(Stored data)

□ □ □ □ □ □ □

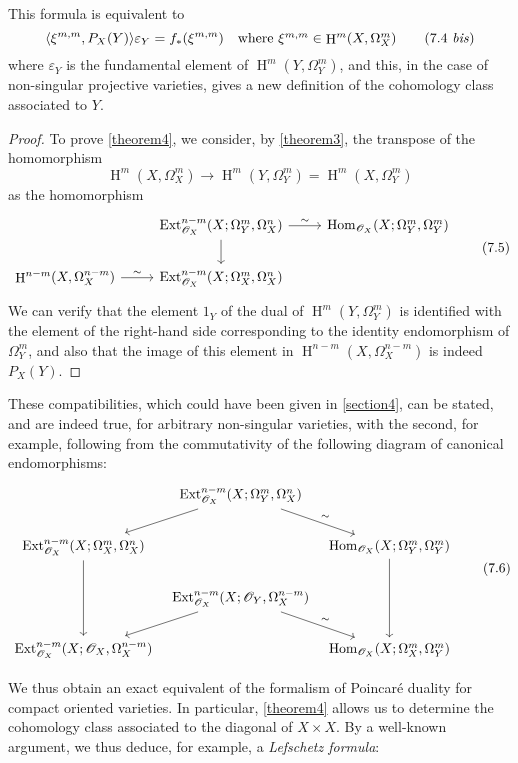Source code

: \documentclass{article}
\theoremstyle{plain}
\theoremstyle{definition}
\newcommand{\sh}[1]{{\mathscr{#1}}}
\DeclareMathOperator{\Ext}{Ext}
\DeclareMathOperator{\Hom}{Hom}
\DeclareMathOperator{\HH}{H}
\newcommand{\oldpage}[1]{\marginpar{\footnotesize$\Big\vert$ \textit{p.~#1}}}
\begin{document}
This formula is equivalent to
\[
\label{7.4bis}
  \langle \xi^{m,m}, P_X(Y) \rangle \varepsilon_Y
  = f_*(\xi^{m,m})
  \quad\mbox{where $\xi^{m,m}\in\HH^m(X,\Omega_X^m)$}
\tag{7.4~\emph{bis}}
\]
where $\varepsilon_Y$ is the fundamental element of $\HH^m(Y,\Omega_Y^m)$, and this, in the case of non-singular projective varieties, gives a new definition of the cohomology class associated to $Y$.

\begin{proof}
  To prove \cref{theorem4}, we consider, by \cref{theorem3}, the transpose of the homomorphism
  \[
    \HH^m(X,\Omega_X^m) \to \HH^m(Y,\Omega_Y^m) = \HH^m(X,\Omega_Y^m)
  \]
  as the homomorphism
  \[
  \label{7.5}
    \begin{tikzcd}
      &\Ext_{\sh{O}_X}^{n-m}(X;\Omega_Y^m,\Omega_X^n)
        \rar["\sim"] \dar
      &\Hom_{\sh{O}_X}(X;\Omega_Y^m,\Omega_Y^m)
    \\
      \HH^{n-m}(X,\Omega_X^{n-m})
        \rar["\sim"]
      &\Ext_{\sh{O}_X}^{n-m}(X;\Omega_X^m,\Omega_X^n)
      &
    \end{tikzcd}
  \tag{7.5}
  \]
  We can verify that the element $1_Y$ of the dual of $\HH^m(Y,\Omega_Y^m)$ is identified with the element of the right-hand side corresponding to the identity endomorphism of $\Omega_Y^m$, and also that the image of this element in $\HH^{n-m}(X,\Omega_X^{n-m})$ is indeed $P_X(Y)$.
\end{proof}

These compatibilities, which could have been given in \cref{section4}, can be stated, and are indeed true, for arbitrary non-singular varieties, with the second,
\oldpage{149-21}
for example, following from the commutativity of the following diagram of canonical endomorphisms:
\[
\label{7.6}
  \begin{tikzcd}[column sep=tiny]
    & \Ext_{\sh{O}_X}^{n-m}(X;\Omega_Y^m,\Omega_X^n)
      \ar[ld] \ar[dr,"\sim"]
    &
  \\\Ext_{\sh{O}_X}^{n-m}(X;\Omega_X^m,\Omega_X^n)
      \ar[dd]
    && \Hom_{\sh{O}_X}(X;\Omega_Y^m,\Omega_Y^m)
      \ar[dd]
  \\& \Ext_{\sh{O}_X}^{n-m}(X;\sh{O}_Y,\Omega_X^{n-m})
      \ar[ld] \ar[dr,"\sim"]
    &
  \\\Ext_{\sh{O}_X}^{n-m}(X;\sh{O}_X,\Omega_X^{n-m})
    && \Hom_{\sh{O}_X}(X;\Omega_X^m,\Omega_Y^m)
  \end{tikzcd}
\tag{7.6}
\]

We thus obtain an exact equivalent of the formalism of Poincar\'{e} duality for compact oriented varieties.
In particular, \cref{theorem4} allows us to determine the cohomology class associated to the diagonal of $X\times X$.
By a well-known argument, we thus deduce, for example, a \emph{Lefschetz formula}:
\end{document}
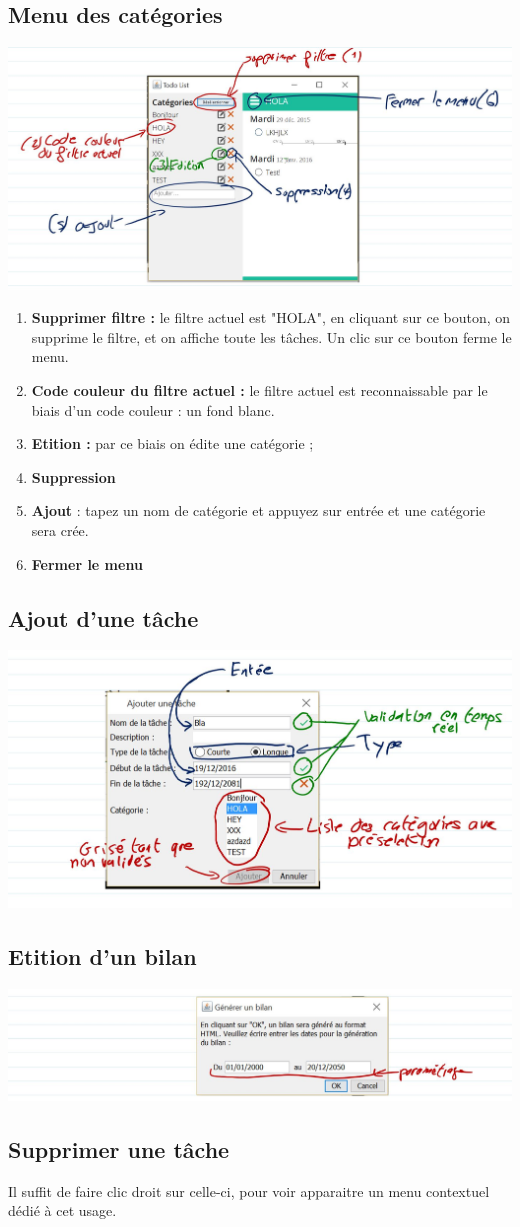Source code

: \documentclass{article}
\begin{document}
	\subsection{Menu des catégories}
		\includegraphics[width=14cm]{images/menu.jpg}
		\begin{enumerate}
			\item \textbf{Supprimer filtre : }le filtre actuel est "HOLA", en cliquant sur ce bouton, on supprime le filtre, et on affiche toute les tâches. Un clic sur ce bouton ferme le menu.
			\item \textbf{Code couleur du filtre actuel : }le filtre actuel est reconnaissable par le biais d'un code couleur : un fond blanc.
			\item \textbf{Etition : }par ce biais on édite une catégorie ;
			\item \textbf{Suppression}
			\item \textbf{Ajout} : tapez un nom de catégorie et appuyez sur entrée et une catégorie sera crée.
			\item \textbf{Fermer le menu} 
		\end{enumerate}
	\subsection{Ajout d'une tâche}
		\includegraphics[width=14cm]{images/add.jpg}
	\subsection{Etition d'un bilan}
		\includegraphics[width=14cm]{images/bilan.jpg}
	\subsection{Supprimer une tâche}
		Il suffit de faire clic droit sur celle-ci, pour voir apparaitre un menu contextuel dédié à cet usage.
\end{document}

□ □ □ □ □ □ □

What you need to do:
From the first line to the last, write out the data above exactly. Omit the pictures.

Exercise answer:
Source code

: \documentclass{article}
\theoremstyle{plain}
\theoremstyle{definition}
\newcommand{\sh}[1]{{\mathscr{#1}}}
\DeclareMathOperator{\Ext}{Ext}
\DeclareMathOperator{\Hom}{Hom}
\DeclareMathOperator{\HH}{H}
\newcommand{\oldpage}[1]{\marginpar{\footnotesize$\Big\vert$ \textit{p.~#1}}}
\begin{document}
This formula is equivalent to
\[
\label{7.4bis}
  \langle \xi^{m,m}, P_X(Y) \rangle \varepsilon_Y
  = f_*(\xi^{m,m})
  \quad\mbox{where $\xi^{m,m}\in\HH^m(X,\Omega_X^m)$}
\tag{7.4~\emph{bis}}
\]
where $\varepsilon_Y$ is the fundamental element of $\HH^m(Y,\Omega_Y^m)$, and this, in the case of non-singular projective varieties, gives a new definition of the cohomology class associated to $Y$.

\begin{proof}
  To prove \cref{theorem4}, we consider, by \cref{theorem3}, the transpose of the homomorphism
  \[
    \HH^m(X,\Omega_X^m) \to \HH^m(Y,\Omega_Y^m) = \HH^m(X,\Omega_Y^m)
  \]
  as the homomorphism
  \[
  \label{7.5}
    \begin{tikzcd}
      &\Ext_{\sh{O}_X}^{n-m}(X;\Omega_Y^m,\Omega_X^n)
        \rar["\sim"] \dar
      &\Hom_{\sh{O}_X}(X;\Omega_Y^m,\Omega_Y^m)
    \\
      \HH^{n-m}(X,\Omega_X^{n-m})
        \rar["\sim"]
      &\Ext_{\sh{O}_X}^{n-m}(X;\Omega_X^m,\Omega_X^n)
      &
    \end{tikzcd}
  \tag{7.5}
  \]
  We can verify that the element $1_Y$ of the dual of $\HH^m(Y,\Omega_Y^m)$ is identified with the element of the right-hand side corresponding to the identity endomorphism of $\Omega_Y^m$, and also that the image of this element in $\HH^{n-m}(X,\Omega_X^{n-m})$ is indeed $P_X(Y)$.
\end{proof}

These compatibilities, which could have been given in \cref{section4}, can be stated, and are indeed true, for arbitrary non-singular varieties, with the second,
\oldpage{149-21}
for example, following from the commutativity of the following diagram of canonical endomorphisms:
\[
\label{7.6}
  \begin{tikzcd}[column sep=tiny]
    & \Ext_{\sh{O}_X}^{n-m}(X;\Omega_Y^m,\Omega_X^n)
      \ar[ld] \ar[dr,"\sim"]
    &
  \\\Ext_{\sh{O}_X}^{n-m}(X;\Omega_X^m,\Omega_X^n)
      \ar[dd]
    && \Hom_{\sh{O}_X}(X;\Omega_Y^m,\Omega_Y^m)
      \ar[dd]
  \\& \Ext_{\sh{O}_X}^{n-m}(X;\sh{O}_Y,\Omega_X^{n-m})
      \ar[ld] \ar[dr,"\sim"]
    &
  \\\Ext_{\sh{O}_X}^{n-m}(X;\sh{O}_X,\Omega_X^{n-m})
    && \Hom_{\sh{O}_X}(X;\Omega_X^m,\Omega_Y^m)
  \end{tikzcd}
\tag{7.6}
\]

We thus obtain an exact equivalent of the formalism of Poincar\'{e} duality for compact oriented varieties.
In particular, \cref{theorem4} allows us to determine the cohomology class associated to the diagonal of $X\times X$.
By a well-known argument, we thus deduce, for example, a \emph{Lefschetz formula}:
\end{document}
Source code

: \documentclass{article}
\begin{document}
	\subsection{Menu des catégories}
		\includegraphics[width=14cm]{images/menu.jpg}
		\begin{enumerate}
			\item \textbf{Supprimer filtre : }le filtre actuel est "HOLA", en cliquant sur ce bouton, on supprime le filtre, et on affiche toute les tâches. Un clic sur ce bouton ferme le menu.
			\item \textbf{Code couleur du filtre actuel : }le filtre actuel est reconnaissable par le biais d'un code couleur : un fond blanc.
			\item \textbf{Etition : }par ce biais on édite une catégorie ;
			\item \textbf{Suppression}
			\item \textbf{Ajout} : tapez un nom de catégorie et appuyez sur entrée et une catégorie sera crée.
			\item \textbf{Fermer le menu} 
		\end{enumerate}
	\subsection{Ajout d'une tâche}
		\includegraphics[width=14cm]{images/add.jpg}
	\subsection{Etition d'un bilan}
		\includegraphics[width=14cm]{images/bilan.jpg}
	\subsection{Supprimer une tâche}
		Il suffit de faire clic droit sur celle-ci, pour voir apparaitre un menu contextuel dédié à cet usage.
\end{document}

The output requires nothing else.